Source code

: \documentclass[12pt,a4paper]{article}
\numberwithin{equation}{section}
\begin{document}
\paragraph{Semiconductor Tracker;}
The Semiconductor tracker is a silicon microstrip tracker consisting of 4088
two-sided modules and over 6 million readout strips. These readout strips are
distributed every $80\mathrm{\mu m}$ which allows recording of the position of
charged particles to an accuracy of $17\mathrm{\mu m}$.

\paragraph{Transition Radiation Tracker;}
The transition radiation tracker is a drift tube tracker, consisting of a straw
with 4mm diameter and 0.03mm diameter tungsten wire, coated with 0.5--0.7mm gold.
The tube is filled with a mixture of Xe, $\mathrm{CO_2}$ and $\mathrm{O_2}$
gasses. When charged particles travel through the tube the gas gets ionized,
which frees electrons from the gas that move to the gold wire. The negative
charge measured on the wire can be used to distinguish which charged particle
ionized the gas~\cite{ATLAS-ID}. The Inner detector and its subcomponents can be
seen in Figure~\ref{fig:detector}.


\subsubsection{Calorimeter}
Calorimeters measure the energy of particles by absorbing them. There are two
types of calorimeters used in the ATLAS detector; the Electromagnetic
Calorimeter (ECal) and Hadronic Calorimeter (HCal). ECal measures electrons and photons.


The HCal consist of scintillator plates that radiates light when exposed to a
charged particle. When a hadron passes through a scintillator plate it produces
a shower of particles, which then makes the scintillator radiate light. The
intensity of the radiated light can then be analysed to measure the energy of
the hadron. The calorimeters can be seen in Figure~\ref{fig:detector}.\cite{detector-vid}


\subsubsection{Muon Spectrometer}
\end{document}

****************

• _What to produce_
When a line in the material above contains the word "tube", copy that line out.

• _Written answer_
The transition radiation tracker is a drift tube tracker, consisting of a straw
The tube is filled with a mixture of Xe, $\mathrm{CO_2}$ and $\mathrm{O_2}$
gasses. When charged particles travel through the tube the gas gets ionized,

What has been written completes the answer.